Close to two hours later I realized that if I wanted dinner on the table before 9 I’d have to make it myself. I preheated the oven to 400 degrees, the temperature on the puff pastry package directions for a fruit dessert, and rolled out the puff pastry a little bit. I knew it was too late to make a quiche, so I wasn’t really sure of what to do with it once I rolled it. I decided to just cut it into squares and make little turnovers. I chopped an onion and sauteed it in a knob of butter. When the onion was soft and slightly browned I added a few cloves of garlic. About 30 seconds later I added the fresh spinach and stirred until wilted.
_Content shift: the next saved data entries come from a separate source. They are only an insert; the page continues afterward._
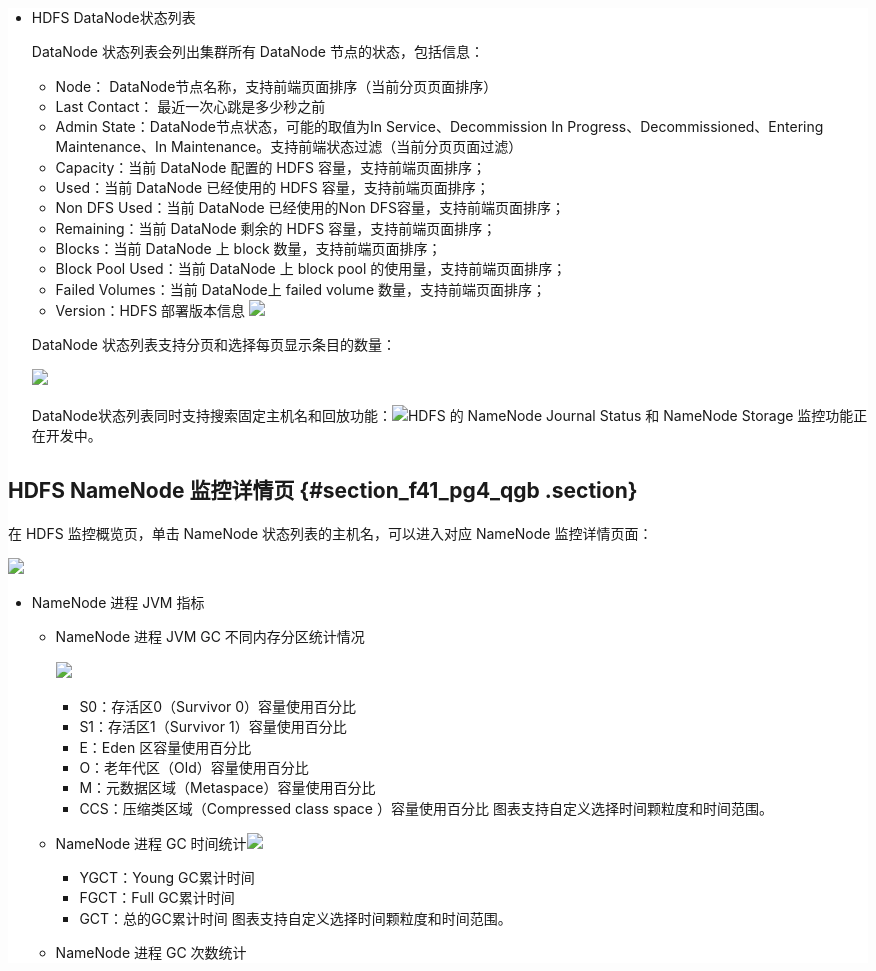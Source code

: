 -   HDFS DataNode状态列表

    DataNode 状态列表会列出集群所有 DataNode 节点的状态，包括信息：

    -   Node： DataNode节点名称，支持前端页面排序（当前分页页面排序）
    -   Last Contact： 最近一次心跳是多少秒之前
    -   Admin State：DataNode节点状态，可能的取值为In Service、Decommission In Progress、Decommissioned、Entering Maintenance、In Maintenance。支持前端状态过滤（当前分页页面过滤）
    -   Capacity：当前 DataNode 配置的 HDFS 容量，支持前端页面排序；
    -   Used：当前 DataNode 已经使用的 HDFS 容量，支持前端页面排序；
    -   Non DFS Used：当前 DataNode 已经使用的Non DFS容量，支持前端页面排序；
    -   Remaining：当前 DataNode 剩余的 HDFS 容量，支持前端页面排序；
    -   Blocks：当前 DataNode 上 block 数量，支持前端页面排序；
    -   Block Pool Used：当前 DataNode 上 block pool 的使用量，支持前端页面排序；
    -   Failed Volumes：当前 DataNode上 failed volume 数量，支持前端页面排序；
    -   Version：HDFS 部署版本信息
    ![](http://static-aliyun-doc.oss-cn-hangzhou.aliyuncs.com/assets/img/123379/154996076938598_zh-CN.png)

    DataNode 状态列表支持分页和选择每页显示条目的数量：

    ![](http://static-aliyun-doc.oss-cn-hangzhou.aliyuncs.com/assets/img/123379/154996076938599_zh-CN.png)

    DataNode状态列表同时支持搜索固定主机名和回放功能：![](http://static-aliyun-doc.oss-cn-hangzhou.aliyuncs.com/assets/img/123379/154996076938600_zh-CN.png)HDFS 的 NameNode Journal Status 和 NameNode Storage 监控功能正在开发中。


## HDFS NameNode 监控详情页 {#section_f41_pg4_qgb .section}

在 HDFS 监控概览页，单击 NameNode 状态列表的主机名，可以进入对应 NameNode 监控详情页面：

![](http://static-aliyun-doc.oss-cn-hangzhou.aliyuncs.com/assets/img/123379/154996076938601_zh-CN.png)

-   NameNode 进程 JVM 指标
    -   NameNode 进程 JVM GC 不同内存分区统计情况

        ![](http://static-aliyun-doc.oss-cn-hangzhou.aliyuncs.com/assets/img/123379/154996076938603_zh-CN.png)

        -   S0：存活区0（Survivor 0）容量使用百分比
        -   S1：存活区1（Survivor 1）容量使用百分比
        -   E：Eden 区容量使用百分比
        -   O：老年代区（Old）容量使用百分比
        -   M：元数据区域（Metaspace）容量使用百分比
        -   CCS：压缩类区域（Compressed class space ）容量使用百分比
        图表支持自定义选择时间颗粒度和时间范围。

    -   NameNode 进程 GC 时间统计![](http://static-aliyun-doc.oss-cn-hangzhou.aliyuncs.com/assets/img/123379/154996076938607_zh-CN.png)

        -   YGCT：Young GC累计时间
        -   FGCT：Full GC累计时间
        -   GCT：总的GC累计时间
        图表支持自定义选择时间颗粒度和时间范围。

    -   NameNode 进程 GC 次数统计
I added about 4 ounces of crumbled feta, some fresh ground pepper, a few shakes of dried basil and oregano,and a pinch of nutmeg to the pan and stirred well. I put a spoonful of the spinach filling in each square of puff pastry and sealed the edges. I thought an egg wash would be nice, but didn’t feel like making the effort so I took out the Misto and sprayed each turnover with a little olive oil and stuck them on an ungreased baking sheet and baked for about 20 minutes, until the puff pastry was golden brown.

Aside from defrosting, the whole thing took about 30 minutes start to finish. The turnovers were delicious. Easier than spanakopita and much quicker.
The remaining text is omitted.